Demography addresses the processes that change populations. Three related factors affect population change:
- Fertility, which measures the average number of children born to a woman (or populations) during child-bearing ages;
- Mortality, which is the process by which deaths occur in populations; and
- Migration, which is the movement of individuals or groups that involves a permanent or semipermanent change of residence across administrative and political boundaries, that is, across county, state, and national boundaries.
The twentieth century was characterized by what has been termed a demographic transition, in which mortality rates dropped dramatically due to advances in sanitation, access to health care, rapid socioeconomic changes, including a change in the status of women and altered attitudes toward contraception. The reduction in mortality was followed by declines in fertility rates. The fertility decline was evident in Europe, North America, and Oceania throughout the latter part of the twentieth century, with fertility rates at or below the replacement level of 2.1 children per women. By the year 2000, most Asian and Latin American countries had entered a transition toward lower fertility, and by the start of the twenty-first century, some low-fertility countries had adopted policies to reverse the declines. Many of the countries that had not shown fertility declines were located in sub-Saharan Africa. In addition to high infant mortality rates, mortality among the working-age population in Africa was also high as a result of the Acquired Immune Deficiency Syndrome (AIDS) epidemic, which was having a profound and detrimental impact.
By the early twenty-first century, the population aged sixty-five and above in low-fertility countries was increasing at a much faster rate than those of lower age ranges because of increased life expectancy combined with low birth rates. Since older populations typically need more health care along with support during retirement, increases in elderly populations put a strain on health care, social security, and pension systems. The aging population had a significant impact on health care systems and workforce recruitment and training and initiated a debate on how to support an aging population through publicly funded social security schemes. These debates occurred at a time when the size of the younger working population was shrinking.
In low-fertility countries, immigration mediated the impact of fertility declines. In North America and Oceania, large-scale immigration began in the nineteenth century, and net migration became a significant and increasing component of the population increase by the early twenty-first century. Other Western countries have had a history of emigration, that is, an outflow of people rather than immigration. But from the 1960s onward, an influx of African and Asian immigrants to Europe, both legal and illegal, gave rise to social and political pressures.
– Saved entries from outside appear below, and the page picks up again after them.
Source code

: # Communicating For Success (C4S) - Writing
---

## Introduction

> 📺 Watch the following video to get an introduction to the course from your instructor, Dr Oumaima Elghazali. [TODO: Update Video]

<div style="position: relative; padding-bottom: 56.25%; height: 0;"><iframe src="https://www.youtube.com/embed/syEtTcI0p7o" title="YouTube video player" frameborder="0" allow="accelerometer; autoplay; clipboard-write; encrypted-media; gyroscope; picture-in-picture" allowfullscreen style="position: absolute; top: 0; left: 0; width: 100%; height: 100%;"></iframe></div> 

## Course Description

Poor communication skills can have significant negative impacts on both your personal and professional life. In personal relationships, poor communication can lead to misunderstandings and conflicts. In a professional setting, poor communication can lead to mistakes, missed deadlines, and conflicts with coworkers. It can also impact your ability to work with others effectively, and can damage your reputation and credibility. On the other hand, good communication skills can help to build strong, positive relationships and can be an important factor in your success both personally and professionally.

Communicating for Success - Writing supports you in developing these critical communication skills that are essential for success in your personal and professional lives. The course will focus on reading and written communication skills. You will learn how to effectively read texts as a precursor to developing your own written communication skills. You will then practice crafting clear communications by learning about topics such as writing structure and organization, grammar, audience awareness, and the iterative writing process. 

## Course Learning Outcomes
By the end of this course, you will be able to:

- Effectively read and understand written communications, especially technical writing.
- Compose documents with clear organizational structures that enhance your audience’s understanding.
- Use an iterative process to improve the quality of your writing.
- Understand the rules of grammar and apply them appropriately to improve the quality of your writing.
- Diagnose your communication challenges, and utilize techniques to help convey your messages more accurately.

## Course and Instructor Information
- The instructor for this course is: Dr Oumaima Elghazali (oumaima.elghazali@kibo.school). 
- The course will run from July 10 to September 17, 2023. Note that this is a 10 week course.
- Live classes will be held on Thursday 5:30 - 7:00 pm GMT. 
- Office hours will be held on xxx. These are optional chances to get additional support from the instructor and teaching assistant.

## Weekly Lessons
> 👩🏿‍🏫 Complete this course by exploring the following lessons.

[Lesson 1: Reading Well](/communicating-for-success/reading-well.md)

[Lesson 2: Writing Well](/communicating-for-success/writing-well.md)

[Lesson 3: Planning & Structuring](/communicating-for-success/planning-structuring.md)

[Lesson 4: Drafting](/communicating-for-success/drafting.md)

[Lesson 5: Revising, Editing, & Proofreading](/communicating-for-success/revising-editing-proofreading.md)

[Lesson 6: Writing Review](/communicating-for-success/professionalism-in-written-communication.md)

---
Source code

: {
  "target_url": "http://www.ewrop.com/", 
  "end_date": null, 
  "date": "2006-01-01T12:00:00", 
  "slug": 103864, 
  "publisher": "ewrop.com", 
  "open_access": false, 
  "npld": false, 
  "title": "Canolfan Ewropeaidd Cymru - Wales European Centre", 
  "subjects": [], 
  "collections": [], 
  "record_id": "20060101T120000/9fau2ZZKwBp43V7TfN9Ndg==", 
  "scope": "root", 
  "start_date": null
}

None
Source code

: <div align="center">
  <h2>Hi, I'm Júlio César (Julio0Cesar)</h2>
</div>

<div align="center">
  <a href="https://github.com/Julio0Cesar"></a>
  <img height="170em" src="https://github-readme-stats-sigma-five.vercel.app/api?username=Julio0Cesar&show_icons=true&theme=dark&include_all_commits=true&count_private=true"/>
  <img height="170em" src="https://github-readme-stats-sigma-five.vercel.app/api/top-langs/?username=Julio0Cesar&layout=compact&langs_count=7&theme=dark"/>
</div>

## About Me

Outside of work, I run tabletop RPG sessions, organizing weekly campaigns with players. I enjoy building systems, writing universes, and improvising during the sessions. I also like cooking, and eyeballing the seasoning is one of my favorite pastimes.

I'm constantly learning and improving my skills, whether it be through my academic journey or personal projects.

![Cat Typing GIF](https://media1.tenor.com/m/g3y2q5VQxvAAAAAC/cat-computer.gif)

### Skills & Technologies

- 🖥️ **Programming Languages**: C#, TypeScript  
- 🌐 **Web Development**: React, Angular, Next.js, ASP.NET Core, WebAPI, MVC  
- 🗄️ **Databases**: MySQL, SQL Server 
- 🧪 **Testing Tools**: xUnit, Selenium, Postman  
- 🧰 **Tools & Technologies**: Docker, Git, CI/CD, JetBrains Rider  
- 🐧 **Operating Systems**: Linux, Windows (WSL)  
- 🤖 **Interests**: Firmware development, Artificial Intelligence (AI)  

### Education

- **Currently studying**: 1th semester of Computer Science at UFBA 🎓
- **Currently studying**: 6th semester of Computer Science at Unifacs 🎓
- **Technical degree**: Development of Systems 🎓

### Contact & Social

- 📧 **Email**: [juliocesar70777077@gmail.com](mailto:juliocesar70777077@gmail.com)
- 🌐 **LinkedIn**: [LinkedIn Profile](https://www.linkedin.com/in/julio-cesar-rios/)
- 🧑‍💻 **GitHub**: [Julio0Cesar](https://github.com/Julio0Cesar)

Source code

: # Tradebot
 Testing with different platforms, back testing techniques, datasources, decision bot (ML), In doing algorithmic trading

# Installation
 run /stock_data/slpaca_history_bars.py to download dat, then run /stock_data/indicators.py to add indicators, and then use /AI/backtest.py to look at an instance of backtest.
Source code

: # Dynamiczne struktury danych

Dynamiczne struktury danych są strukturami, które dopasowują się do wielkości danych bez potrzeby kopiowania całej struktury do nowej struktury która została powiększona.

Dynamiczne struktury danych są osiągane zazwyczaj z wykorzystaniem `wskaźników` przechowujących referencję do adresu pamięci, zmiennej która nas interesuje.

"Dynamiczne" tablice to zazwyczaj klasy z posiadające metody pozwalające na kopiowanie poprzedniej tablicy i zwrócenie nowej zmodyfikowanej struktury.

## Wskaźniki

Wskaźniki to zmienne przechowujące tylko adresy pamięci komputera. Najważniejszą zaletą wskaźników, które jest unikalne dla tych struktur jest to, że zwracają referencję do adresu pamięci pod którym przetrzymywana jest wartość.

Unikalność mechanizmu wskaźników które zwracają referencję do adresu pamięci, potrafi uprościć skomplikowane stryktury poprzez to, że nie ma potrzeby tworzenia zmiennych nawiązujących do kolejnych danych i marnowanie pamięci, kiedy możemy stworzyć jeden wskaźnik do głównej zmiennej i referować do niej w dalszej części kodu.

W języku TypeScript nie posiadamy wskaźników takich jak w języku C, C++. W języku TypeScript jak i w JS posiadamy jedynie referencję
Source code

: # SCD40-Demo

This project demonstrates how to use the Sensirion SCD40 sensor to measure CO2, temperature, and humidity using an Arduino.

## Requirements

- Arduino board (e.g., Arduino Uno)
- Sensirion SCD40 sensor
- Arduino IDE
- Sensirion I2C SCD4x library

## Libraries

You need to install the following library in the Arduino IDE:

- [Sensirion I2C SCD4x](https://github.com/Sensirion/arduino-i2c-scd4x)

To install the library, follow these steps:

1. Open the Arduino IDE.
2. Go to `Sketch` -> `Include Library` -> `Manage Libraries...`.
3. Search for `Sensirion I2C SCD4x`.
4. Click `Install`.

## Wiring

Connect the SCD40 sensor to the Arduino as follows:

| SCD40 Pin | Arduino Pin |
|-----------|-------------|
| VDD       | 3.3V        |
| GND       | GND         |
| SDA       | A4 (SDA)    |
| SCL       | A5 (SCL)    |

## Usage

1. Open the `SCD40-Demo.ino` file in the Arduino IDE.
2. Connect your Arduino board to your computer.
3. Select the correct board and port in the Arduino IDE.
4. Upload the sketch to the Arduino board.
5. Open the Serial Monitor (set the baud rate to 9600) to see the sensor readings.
While fertility levels are declining in Asia, Latin America, and the Middle East, population size will continue to grow for the foreseeable future because large proportions of the population are in the younger reproductive ages. Emigration plays only a small role in reducing population growth in these regions. The challenge for many of these countries is to provide education, workforce training, and employment to their predominantly young populations, and failure to meet these needs may lead to political instability and sometimes acts of violence. Most spheres of human activity—political, social, and economic—now involve consideration of the size, composition, and characteristics of the population. This is unlikely to change as nations confront the issues discussed here.